_Work task_: Copy exactly the lines of the material below that run from the one containing "for async runtime" through the one containing "- Computes optimal arbitrage size per pool". Copy no other lines.

_Given information_:
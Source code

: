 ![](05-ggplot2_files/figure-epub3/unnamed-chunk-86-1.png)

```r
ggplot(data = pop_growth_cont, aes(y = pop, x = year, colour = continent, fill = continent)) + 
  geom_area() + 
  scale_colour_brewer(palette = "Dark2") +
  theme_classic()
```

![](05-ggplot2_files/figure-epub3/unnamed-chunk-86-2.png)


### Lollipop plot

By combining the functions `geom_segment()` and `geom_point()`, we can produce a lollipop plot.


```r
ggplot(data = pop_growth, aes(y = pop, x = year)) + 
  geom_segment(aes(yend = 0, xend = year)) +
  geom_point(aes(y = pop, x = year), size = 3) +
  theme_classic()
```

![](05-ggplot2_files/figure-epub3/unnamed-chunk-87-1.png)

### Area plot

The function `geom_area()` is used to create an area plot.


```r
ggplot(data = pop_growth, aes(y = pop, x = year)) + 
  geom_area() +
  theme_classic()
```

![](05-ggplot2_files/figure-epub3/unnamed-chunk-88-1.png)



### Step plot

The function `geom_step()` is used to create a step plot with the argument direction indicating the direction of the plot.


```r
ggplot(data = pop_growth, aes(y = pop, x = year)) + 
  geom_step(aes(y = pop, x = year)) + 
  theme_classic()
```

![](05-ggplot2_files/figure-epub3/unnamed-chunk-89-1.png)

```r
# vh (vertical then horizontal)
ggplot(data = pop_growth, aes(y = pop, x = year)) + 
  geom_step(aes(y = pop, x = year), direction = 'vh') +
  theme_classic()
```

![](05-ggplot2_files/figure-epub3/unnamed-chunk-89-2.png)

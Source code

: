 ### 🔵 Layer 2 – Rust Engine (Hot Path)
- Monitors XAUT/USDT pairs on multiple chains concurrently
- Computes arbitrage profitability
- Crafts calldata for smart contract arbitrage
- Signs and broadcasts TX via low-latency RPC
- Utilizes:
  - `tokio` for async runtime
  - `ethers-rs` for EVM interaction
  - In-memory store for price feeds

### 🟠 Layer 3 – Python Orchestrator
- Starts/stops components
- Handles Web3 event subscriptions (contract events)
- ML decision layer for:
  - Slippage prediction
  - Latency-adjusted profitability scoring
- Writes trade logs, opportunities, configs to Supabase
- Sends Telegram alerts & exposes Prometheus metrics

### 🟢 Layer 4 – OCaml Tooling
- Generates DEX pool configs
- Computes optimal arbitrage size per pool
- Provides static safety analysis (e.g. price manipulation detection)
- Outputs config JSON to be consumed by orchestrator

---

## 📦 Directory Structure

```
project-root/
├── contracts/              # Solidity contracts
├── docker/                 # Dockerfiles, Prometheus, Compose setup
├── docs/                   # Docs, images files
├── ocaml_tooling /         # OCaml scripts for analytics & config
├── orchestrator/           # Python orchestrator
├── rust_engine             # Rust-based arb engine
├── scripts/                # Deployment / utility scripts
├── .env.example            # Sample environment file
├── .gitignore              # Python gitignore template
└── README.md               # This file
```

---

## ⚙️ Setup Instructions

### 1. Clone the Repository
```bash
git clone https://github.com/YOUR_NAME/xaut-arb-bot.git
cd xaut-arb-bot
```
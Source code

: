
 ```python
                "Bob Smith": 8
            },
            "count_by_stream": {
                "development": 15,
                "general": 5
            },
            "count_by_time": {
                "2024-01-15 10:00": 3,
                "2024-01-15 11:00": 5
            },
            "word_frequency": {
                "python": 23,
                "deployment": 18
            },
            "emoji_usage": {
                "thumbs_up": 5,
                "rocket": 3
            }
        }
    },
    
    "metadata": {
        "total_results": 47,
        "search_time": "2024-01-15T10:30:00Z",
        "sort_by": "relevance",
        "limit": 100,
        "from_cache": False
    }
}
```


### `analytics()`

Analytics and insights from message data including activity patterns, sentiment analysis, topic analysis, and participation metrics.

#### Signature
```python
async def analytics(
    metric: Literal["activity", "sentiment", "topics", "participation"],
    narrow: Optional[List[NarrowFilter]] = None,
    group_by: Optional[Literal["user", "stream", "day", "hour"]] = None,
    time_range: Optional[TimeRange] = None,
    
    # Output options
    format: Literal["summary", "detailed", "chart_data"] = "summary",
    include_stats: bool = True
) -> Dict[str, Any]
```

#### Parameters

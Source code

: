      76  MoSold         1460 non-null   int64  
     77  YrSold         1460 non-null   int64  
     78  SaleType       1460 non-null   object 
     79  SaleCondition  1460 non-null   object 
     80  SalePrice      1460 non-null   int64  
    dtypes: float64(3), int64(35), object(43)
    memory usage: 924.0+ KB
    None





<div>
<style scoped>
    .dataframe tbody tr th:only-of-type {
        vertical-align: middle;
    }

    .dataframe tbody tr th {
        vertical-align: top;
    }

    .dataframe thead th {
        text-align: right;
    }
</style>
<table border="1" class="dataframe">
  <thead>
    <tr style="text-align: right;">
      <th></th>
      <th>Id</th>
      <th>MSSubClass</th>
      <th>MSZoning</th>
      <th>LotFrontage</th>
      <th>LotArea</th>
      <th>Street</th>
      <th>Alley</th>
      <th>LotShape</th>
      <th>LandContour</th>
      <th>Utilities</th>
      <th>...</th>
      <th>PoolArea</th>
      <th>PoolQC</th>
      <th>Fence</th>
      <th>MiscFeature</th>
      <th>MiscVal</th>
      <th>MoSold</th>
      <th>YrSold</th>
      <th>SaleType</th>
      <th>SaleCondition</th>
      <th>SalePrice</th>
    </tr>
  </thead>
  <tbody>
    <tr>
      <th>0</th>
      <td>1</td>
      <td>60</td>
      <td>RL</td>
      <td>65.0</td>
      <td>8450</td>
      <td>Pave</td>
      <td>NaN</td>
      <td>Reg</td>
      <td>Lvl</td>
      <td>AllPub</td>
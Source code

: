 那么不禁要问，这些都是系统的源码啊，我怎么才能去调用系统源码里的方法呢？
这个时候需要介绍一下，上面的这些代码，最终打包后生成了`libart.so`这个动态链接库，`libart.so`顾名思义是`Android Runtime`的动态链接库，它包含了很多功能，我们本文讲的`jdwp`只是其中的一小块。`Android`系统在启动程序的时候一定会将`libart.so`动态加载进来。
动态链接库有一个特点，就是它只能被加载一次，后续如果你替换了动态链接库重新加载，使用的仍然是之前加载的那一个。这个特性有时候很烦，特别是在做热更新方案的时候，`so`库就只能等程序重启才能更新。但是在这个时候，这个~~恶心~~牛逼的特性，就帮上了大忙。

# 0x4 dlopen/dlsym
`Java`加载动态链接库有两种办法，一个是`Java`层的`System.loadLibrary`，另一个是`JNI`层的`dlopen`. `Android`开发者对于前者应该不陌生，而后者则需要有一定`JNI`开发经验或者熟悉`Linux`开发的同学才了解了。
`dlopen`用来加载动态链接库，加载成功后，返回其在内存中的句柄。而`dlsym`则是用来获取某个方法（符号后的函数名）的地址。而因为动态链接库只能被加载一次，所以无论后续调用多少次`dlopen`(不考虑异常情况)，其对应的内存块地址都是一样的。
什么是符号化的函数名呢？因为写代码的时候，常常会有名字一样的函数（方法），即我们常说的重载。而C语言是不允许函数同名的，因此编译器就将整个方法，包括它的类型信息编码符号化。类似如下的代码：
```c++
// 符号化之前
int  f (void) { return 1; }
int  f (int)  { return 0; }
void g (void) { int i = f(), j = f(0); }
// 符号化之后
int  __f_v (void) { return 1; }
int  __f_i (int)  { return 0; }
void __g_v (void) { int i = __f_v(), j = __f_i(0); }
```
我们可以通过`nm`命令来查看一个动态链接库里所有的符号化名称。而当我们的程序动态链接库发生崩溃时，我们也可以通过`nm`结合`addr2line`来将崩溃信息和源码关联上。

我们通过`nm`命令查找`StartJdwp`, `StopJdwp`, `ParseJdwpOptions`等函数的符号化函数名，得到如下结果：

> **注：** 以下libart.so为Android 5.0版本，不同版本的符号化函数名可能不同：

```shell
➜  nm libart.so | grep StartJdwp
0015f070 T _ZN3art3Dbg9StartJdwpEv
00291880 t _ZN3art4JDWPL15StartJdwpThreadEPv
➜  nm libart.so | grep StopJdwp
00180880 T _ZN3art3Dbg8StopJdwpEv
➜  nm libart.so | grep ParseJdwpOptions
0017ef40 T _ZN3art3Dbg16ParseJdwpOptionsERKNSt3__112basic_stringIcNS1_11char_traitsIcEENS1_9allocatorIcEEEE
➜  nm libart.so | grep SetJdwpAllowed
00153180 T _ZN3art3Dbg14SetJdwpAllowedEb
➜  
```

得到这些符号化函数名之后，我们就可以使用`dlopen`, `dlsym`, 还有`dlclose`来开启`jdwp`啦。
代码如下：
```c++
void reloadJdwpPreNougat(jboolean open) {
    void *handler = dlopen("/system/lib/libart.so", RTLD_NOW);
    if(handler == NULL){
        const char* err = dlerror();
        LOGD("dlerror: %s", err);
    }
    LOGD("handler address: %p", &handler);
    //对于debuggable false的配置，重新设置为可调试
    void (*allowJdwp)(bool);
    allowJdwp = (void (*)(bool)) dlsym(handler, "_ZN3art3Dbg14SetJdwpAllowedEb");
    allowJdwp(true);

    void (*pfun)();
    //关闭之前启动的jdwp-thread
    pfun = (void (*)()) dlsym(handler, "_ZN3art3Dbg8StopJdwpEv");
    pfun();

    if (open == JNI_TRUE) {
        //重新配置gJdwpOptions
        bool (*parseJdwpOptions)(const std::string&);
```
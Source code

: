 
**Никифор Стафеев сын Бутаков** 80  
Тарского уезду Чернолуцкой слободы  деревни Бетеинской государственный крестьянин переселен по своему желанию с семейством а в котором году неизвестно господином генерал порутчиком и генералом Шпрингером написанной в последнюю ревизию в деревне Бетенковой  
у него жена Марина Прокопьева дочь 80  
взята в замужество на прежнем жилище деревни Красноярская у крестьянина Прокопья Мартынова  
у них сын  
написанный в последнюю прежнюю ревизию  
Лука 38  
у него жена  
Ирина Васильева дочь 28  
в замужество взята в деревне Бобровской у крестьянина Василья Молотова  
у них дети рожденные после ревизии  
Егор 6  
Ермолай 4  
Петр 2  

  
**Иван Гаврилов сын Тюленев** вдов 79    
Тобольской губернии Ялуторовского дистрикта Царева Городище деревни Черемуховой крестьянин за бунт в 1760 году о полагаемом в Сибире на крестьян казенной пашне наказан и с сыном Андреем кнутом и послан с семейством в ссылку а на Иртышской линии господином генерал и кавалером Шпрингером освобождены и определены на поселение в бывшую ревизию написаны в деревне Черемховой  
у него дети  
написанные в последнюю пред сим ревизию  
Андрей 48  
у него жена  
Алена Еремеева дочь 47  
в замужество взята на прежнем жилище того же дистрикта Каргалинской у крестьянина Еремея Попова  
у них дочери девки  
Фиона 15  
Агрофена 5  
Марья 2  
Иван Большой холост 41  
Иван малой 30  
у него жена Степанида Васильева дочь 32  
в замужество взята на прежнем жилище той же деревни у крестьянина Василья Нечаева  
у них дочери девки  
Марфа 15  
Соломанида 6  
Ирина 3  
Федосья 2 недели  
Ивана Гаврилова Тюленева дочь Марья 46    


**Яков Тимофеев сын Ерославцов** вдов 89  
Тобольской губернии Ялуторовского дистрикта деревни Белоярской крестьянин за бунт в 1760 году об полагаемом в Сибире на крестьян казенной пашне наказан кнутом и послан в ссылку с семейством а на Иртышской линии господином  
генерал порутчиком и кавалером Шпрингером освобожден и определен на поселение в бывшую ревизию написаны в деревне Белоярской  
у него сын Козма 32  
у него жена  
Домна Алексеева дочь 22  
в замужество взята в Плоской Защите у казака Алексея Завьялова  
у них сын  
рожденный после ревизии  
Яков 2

_Task answer_:
  - `tokio` for async runtime
  - `ethers-rs` for EVM interaction
  - In-memory store for price feeds

### 🟠 Layer 3 – Python Orchestrator
- Starts/stops components
- Handles Web3 event subscriptions (contract events)
- ML decision layer for:
  - Slippage prediction
  - Latency-adjusted profitability scoring
- Writes trade logs, opportunities, configs to Supabase
- Sends Telegram alerts & exposes Prometheus metrics

### 🟢 Layer 4 – OCaml Tooling
- Generates DEX pool configs
- Computes optimal arbitrage size per pool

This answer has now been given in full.